Challenges With Picking a Data Platform Architecture
The options for building a data platform are endless, but many fall short. With the rise of affordable cloud storage, expectations have changed, leaving many once-revolutionary legacy systems struggling to keep up. At the same time, new solutions making big claims often fail, either missing critical features or bogging organizations down with unnecessary complexity. For smaller companies, the challenge is even greater—a data platform should drive business value, not require a dedicated team just to maintain it.
Starting small may seem practical, but early shortcuts can turn into major obstacles as the platform grows. Undoing poor architectural choices later is often costly and disruptive. That’s why choosing a solution that is both simple and scalable from the outset is essential.

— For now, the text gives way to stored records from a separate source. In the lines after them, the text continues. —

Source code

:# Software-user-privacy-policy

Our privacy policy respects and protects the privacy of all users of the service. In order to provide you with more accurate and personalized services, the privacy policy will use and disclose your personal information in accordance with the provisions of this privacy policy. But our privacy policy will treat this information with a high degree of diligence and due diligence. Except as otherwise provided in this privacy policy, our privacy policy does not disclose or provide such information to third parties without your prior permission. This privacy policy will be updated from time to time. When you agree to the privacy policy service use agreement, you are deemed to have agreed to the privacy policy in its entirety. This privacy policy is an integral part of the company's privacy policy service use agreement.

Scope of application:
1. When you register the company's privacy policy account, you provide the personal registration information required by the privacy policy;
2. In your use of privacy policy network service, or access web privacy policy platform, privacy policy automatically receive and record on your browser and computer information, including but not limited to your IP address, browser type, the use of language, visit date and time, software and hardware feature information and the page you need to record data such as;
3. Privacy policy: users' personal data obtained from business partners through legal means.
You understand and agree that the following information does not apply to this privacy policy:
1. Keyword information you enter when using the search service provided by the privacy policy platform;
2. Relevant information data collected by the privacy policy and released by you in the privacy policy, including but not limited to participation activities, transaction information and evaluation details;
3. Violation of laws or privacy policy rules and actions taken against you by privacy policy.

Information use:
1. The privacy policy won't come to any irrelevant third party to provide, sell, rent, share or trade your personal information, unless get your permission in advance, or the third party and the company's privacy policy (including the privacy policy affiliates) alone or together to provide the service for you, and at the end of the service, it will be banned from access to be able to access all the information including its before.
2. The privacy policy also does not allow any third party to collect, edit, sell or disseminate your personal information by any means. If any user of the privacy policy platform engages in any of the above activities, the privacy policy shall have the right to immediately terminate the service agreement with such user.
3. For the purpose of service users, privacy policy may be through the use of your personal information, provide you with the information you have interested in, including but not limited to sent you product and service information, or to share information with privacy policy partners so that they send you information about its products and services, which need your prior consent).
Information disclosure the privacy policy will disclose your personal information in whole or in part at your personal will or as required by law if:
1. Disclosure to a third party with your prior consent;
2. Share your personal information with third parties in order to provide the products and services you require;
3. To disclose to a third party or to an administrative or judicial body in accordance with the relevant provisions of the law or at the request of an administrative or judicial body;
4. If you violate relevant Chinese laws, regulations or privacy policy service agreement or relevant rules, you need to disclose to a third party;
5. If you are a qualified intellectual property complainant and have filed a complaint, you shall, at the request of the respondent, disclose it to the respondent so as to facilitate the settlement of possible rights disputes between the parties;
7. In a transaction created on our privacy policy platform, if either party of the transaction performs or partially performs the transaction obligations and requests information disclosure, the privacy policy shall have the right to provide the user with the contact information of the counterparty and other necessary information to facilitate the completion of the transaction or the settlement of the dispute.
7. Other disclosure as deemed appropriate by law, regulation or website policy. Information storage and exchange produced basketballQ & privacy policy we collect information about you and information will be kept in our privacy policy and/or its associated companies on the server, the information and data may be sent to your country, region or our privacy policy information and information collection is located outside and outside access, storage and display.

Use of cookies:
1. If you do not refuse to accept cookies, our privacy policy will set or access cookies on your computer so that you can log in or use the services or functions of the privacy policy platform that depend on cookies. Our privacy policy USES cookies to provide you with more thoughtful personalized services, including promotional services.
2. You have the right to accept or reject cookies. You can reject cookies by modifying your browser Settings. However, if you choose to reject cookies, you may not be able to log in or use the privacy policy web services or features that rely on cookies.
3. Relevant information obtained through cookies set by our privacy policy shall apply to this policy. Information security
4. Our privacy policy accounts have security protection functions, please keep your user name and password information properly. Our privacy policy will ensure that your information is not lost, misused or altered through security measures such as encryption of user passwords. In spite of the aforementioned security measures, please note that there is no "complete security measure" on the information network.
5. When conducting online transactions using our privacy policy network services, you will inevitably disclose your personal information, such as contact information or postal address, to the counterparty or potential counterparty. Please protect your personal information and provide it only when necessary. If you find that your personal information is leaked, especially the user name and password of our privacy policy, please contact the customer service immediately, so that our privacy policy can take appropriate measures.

For decision-makers, this journey begins by stepping back and evaluating both the current state of their team and the platform they rely on. The Data Platform Maturity Curve is a helpful framework for this:
Depending on the organization’s data technology maturity level, your platform must adapt. This article focuses on those in the middle of the curve, where simple scripts and ad-hoc solutions are no longer enough, but advanced features like autoscaling aren’t yet necessary. At this stage, the platform delivers tangible business value and is steadily becoming integral to operations. Downtime—whether it lasts hours, a day, or even a week—is growing increasingly expensive.
The goal? A platform that’s lightweight, scalable, and future-ready without overcomplicating things.
Data Platform Orchestration: The Key to Seamless Integration
Even the best-designed data platform is useless if it’s not integrated. No matter how carefully you choose your architecture, your platform’s success hinges on how well its core components—ingestion, transformation, and serving—work together. These phases can only operate efficiently when they are tightly aligned.
Adapted from “Fundamentals of Data Engineering: Plan and Build Robust Data Systems” by Joe Reis & Matt Housley
Early-stage platforms often rely on manual orchestration, which works at first but quickly becomes a bottleneck as data grows and workflows become more complex. Managing, ensuring accuracy, and reducing downtime requires a more structured approach.
A few basic improvements can help push the boundaries further. For instance:
- Instead of running all scripts locally, they can be executed on a virtual machine.
- Setting up a database helps centralize data
- Basic automation of workflows can be managed with cron jobs in Linux.
While these incremental improvements help in the short term, significant challenges remain:
- Manual code execution becomes increasingly error-prone as the scale of operations grows.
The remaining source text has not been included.